■ Exercise aim:
Using the entries below, return word for word the lines from the one containing "board : Zybo Z7-20" up to and including the last.

================================

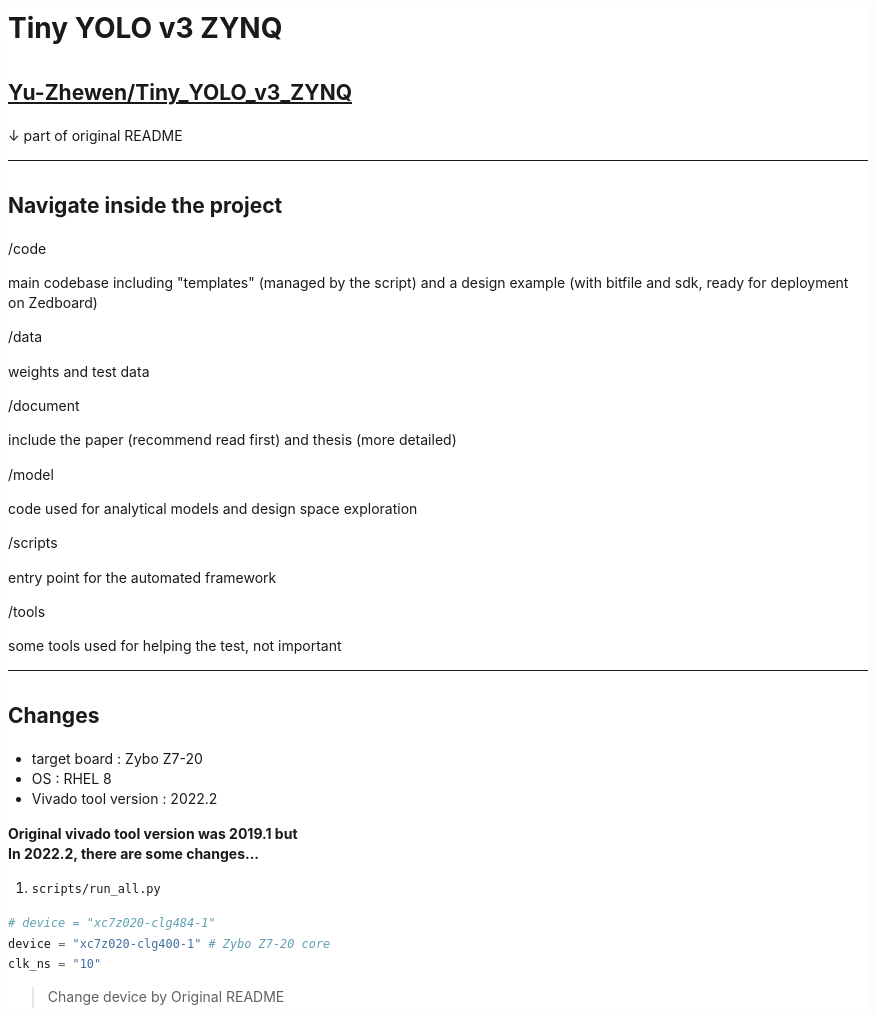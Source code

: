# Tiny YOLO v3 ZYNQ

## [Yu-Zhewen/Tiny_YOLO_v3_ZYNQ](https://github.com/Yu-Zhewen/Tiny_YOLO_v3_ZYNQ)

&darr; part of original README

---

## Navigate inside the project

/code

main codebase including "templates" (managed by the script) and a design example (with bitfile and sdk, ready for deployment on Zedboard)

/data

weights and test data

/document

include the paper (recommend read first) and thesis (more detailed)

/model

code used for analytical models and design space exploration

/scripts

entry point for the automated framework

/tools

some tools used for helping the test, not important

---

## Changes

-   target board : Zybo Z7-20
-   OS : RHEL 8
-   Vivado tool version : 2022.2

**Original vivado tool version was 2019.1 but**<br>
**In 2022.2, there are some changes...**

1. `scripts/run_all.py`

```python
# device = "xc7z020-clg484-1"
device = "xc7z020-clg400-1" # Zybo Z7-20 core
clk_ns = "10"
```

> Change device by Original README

================================

■ Result of this task:
-   target board : Zybo Z7-20
-   OS : RHEL 8
-   Vivado tool version : 2022.2

**Original vivado tool version was 2019.1 but**<br>
**In 2022.2, there are some changes...**

1. `scripts/run_all.py`

```python
# device = "xc7z020-clg484-1"
device = "xc7z020-clg400-1" # Zybo Z7-20 core
clk_ns = "10"
```

> Change device by Original README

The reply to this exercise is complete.